Saved entries:
● ● ● ● ●
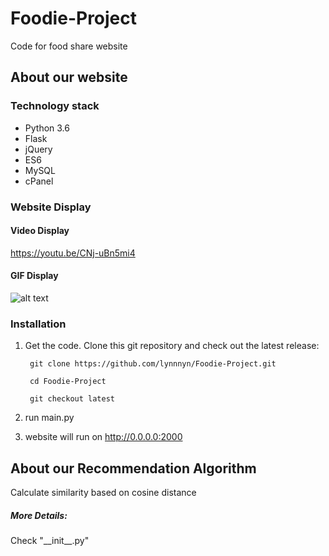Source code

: # Foodie-Project
Code for food share website

## About our website
### Technology stack
* Python 3.6
* Flask
* jQuery
* ES6
* MySQL
* cPanel

### Website Display 
#### Video Display
<https://youtu.be/CNj-uBn5mi4>

#### GIF Display
![alt text](https://github.com/lynnnyn/Foodie-Project/blob/master/hSySN0cGZg.gif)


### Installation
1. Get the code. Clone this git repository and check out the latest release:

        git clone https://github.com/lynnnyn/Foodie-Project.git
        
        cd Foodie-Project
        
        git checkout latest

2. run main.py

3. website will run on http://0.0.0.0:2000

## About our Recommendation Algorithm

Calculate similarity based on cosine distance

##### More Details:

Check "__init\__.py"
● ● ● ● ●
■ Aim of the exercise ■
Beginning from the line that contains "git checkout latest", give each line again exactly, through the final line of the records.

■ Answer space ■
        git checkout latest

2. run main.py

3. website will run on http://0.0.0.0:2000

## About our Recommendation Algorithm

Calculate similarity based on cosine distance

##### More Details:

Check "__init\__.py"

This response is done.